Relaxed, confident, and smart… this guy makes transitions between literature, cinematic gems, philosophy, and his EXTREMELY eclectic taste in music seem effortless. Until he gets board with what he’s talking about and pauses until he can find something that interests him more to talk about…. Like the fake window behind me. By the way, he has ADHD or just knows a little bit about a lot of things and changes the subject before I notice that his expertise ended two sentences ago. Having picked up on this and realizing this date could very easily turn into a game of Bull Shit… I decided against calling his bluff after three beers for the sake of entertainment and seeing how long he can keep this up.
Then the smooth-operator jig all made sense: he is an Italian Catholic. Maybe not the fist-pumping kind, but deep down, they’re all the same and frankly, I’m not looking to join the “Pot of sauce for dinner at 2PM on Sunday’s Club” during this lifetime.
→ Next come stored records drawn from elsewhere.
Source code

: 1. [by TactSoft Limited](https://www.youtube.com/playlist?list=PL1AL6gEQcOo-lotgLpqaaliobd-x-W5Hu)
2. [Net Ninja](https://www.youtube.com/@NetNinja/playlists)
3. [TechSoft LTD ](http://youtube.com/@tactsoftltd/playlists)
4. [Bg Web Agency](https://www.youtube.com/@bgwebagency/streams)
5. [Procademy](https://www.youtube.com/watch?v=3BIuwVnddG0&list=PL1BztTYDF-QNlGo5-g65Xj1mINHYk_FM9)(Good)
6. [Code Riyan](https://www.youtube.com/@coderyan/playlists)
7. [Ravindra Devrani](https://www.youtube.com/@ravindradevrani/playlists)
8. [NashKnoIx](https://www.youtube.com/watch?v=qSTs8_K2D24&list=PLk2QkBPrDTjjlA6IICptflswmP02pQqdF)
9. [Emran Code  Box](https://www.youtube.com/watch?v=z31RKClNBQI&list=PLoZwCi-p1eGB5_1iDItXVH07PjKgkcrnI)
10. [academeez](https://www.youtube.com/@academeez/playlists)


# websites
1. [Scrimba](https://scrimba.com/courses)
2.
My Mother would have been so proud, that is, until she found out that her dream of my “bruva del” church wedding is still squashed because he never received Confirmation (the Catholic version of a Bar Mitzvah except only the Bishop can perform the ceremony.) “Well, I’m sure there’s an emergency confirmation ceremony available if that’s the case.” Actually, HB, since you’re not a convert there isn’t. You’d have to wait and receive it with all the thirteen year olds in May. We then both shared a laugh about his “Billy Madison Confirmation.”
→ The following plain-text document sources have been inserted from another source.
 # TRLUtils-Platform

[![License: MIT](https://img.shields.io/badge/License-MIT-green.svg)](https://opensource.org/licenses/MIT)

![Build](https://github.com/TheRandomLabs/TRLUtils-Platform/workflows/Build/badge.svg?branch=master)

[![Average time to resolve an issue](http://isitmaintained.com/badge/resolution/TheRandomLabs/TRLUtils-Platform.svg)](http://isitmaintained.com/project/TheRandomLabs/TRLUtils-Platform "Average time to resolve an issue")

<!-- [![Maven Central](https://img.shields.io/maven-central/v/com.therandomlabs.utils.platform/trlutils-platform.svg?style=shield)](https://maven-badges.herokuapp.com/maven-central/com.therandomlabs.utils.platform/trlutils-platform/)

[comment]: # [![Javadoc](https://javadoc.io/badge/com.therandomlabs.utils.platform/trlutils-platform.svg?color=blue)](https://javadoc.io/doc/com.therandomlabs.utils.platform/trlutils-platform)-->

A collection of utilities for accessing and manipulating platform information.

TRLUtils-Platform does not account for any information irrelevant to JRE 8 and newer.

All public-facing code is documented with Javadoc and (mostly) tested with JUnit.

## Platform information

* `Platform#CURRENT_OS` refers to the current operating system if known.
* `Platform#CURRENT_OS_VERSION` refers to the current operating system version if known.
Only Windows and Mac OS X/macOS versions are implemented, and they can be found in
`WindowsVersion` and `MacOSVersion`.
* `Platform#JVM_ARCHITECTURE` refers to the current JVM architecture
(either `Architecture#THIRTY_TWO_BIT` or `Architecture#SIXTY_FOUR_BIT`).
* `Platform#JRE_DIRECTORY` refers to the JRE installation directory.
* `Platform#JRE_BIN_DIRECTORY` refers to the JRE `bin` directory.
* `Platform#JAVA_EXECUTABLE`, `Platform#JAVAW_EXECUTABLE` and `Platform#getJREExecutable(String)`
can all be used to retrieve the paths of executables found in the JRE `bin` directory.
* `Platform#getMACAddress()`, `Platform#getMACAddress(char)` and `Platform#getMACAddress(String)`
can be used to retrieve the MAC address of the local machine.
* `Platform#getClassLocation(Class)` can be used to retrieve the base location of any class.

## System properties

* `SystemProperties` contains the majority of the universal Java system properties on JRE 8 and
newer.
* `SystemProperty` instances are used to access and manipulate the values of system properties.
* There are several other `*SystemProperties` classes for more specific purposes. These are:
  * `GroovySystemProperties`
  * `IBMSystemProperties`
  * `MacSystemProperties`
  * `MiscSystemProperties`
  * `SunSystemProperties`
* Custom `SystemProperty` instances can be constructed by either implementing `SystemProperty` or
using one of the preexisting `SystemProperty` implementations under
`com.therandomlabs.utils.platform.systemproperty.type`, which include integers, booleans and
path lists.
Some people are artsy-flighty types and its part of their charm. He collects playing cards off the street and got mad when the SATC’s Burgher stole his idea. This was not my first tip-off that this guy was not playing with a full deck. He saves the Mormon pamphlets they give out on the train that he “finds organically” and gives them out to drunk people at parties as a joke. As nice as I am, I just can’t take him seriously. He’s more like a cartoon than a person and the novelty of being with someone not very down to earth wears off quicker than deodorant on a 101 degree day. Despite his barrel of quirks, it was very obvious that Mr. Hot-Beard was actually into me. That last moment before we parted ways on the respective A and C trains, I just knew. He’s either going to kiss me or never talk to me again…
He didn’t kiss me.
Of course it’s important for everyone’s sanity to maintain a sense of play and spontaneity. I dig that. This guy’s sense of play just wasn’t my aesthetic. Although HB was true to his picture and indeed had a Hot Beard, my date with him made me realize how important an intellectual connection is because conversation and spark is integral to a lasting relationship.
Bottom Line: HB was good for a few beers on a hot day (alternating rounds of who paid.) He’s into me but if I learned anything from SATC, it’s that guys who collect playing cards from the streets of NYC will eventually dump you via post-it.